Work order -> For the data that follows, give the number of lines in which "look" appears. Add nothing to it.

[Collected data]

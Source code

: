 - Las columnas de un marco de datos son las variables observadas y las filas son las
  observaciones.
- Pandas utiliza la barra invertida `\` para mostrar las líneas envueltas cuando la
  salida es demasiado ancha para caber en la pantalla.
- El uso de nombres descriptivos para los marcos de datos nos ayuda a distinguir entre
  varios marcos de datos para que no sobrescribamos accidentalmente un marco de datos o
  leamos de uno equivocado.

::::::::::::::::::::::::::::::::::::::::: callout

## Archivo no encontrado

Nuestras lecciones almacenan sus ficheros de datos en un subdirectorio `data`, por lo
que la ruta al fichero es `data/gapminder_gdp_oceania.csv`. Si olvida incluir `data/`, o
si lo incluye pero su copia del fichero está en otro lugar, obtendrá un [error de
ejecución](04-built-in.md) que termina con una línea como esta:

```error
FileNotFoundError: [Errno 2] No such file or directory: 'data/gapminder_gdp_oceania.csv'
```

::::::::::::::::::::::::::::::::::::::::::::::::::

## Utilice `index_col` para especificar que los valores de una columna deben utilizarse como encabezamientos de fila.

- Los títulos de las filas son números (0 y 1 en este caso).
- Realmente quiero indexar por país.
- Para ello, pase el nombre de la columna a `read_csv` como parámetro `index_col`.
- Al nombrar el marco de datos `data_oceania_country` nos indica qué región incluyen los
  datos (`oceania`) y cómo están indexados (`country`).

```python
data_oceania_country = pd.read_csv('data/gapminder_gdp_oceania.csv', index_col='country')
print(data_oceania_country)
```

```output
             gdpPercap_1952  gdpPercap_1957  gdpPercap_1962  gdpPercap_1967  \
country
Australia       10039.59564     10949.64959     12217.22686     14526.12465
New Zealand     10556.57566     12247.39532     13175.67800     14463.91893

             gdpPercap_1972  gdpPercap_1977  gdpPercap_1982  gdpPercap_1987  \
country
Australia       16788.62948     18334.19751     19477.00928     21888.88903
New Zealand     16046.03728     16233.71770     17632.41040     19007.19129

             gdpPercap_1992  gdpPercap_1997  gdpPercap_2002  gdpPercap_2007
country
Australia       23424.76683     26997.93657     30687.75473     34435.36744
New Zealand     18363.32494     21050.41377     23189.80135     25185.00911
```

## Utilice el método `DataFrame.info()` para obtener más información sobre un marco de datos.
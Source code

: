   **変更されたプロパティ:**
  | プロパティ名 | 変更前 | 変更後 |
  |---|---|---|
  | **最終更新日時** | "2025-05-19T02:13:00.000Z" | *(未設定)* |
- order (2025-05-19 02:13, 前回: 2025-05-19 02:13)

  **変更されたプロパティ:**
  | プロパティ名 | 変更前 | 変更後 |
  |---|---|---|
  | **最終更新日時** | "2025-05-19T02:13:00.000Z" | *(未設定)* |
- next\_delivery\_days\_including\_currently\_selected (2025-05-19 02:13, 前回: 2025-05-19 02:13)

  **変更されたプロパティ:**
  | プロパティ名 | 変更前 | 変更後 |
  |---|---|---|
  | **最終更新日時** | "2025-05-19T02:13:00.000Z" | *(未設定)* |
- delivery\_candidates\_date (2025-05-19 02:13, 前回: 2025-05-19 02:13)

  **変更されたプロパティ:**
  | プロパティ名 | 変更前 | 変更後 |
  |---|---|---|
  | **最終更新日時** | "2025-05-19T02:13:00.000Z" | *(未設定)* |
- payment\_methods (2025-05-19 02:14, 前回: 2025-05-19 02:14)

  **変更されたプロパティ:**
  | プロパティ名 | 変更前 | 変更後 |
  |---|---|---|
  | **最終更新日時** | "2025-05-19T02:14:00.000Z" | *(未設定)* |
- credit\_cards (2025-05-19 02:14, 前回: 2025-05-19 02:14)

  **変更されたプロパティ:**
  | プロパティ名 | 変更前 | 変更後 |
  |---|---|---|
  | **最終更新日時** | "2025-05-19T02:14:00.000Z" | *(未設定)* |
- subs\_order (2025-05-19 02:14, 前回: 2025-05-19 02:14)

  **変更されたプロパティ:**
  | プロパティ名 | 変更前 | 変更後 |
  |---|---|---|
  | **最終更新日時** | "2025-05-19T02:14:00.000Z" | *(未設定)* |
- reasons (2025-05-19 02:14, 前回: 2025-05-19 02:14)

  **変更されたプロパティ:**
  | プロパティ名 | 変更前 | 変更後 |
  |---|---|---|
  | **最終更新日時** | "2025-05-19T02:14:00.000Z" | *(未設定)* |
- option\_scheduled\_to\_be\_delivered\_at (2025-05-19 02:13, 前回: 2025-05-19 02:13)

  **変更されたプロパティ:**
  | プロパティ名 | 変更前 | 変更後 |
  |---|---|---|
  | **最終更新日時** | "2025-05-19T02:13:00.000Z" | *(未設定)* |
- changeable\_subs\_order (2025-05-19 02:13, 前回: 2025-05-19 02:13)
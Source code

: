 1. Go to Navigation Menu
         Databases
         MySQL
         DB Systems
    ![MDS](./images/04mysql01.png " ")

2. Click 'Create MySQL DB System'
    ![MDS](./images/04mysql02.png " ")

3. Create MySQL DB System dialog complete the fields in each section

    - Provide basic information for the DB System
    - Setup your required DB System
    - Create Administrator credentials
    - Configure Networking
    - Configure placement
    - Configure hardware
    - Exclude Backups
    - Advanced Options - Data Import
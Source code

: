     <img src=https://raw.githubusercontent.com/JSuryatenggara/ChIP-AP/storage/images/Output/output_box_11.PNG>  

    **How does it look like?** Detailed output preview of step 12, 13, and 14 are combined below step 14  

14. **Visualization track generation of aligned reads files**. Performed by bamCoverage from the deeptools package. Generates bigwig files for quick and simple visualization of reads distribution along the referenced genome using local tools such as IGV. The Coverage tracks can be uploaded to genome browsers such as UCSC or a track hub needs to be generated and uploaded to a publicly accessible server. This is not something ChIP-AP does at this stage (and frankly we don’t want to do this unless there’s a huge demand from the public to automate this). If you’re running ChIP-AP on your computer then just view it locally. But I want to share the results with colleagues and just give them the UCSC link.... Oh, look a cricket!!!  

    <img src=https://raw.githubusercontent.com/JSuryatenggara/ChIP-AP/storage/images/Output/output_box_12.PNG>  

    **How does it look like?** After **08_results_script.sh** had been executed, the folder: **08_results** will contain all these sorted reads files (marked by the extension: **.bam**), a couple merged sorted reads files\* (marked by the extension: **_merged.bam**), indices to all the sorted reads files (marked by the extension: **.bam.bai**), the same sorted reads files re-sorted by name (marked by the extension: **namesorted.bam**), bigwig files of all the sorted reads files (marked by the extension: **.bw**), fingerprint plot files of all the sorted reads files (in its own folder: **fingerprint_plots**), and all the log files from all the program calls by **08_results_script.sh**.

Exercise output -> 3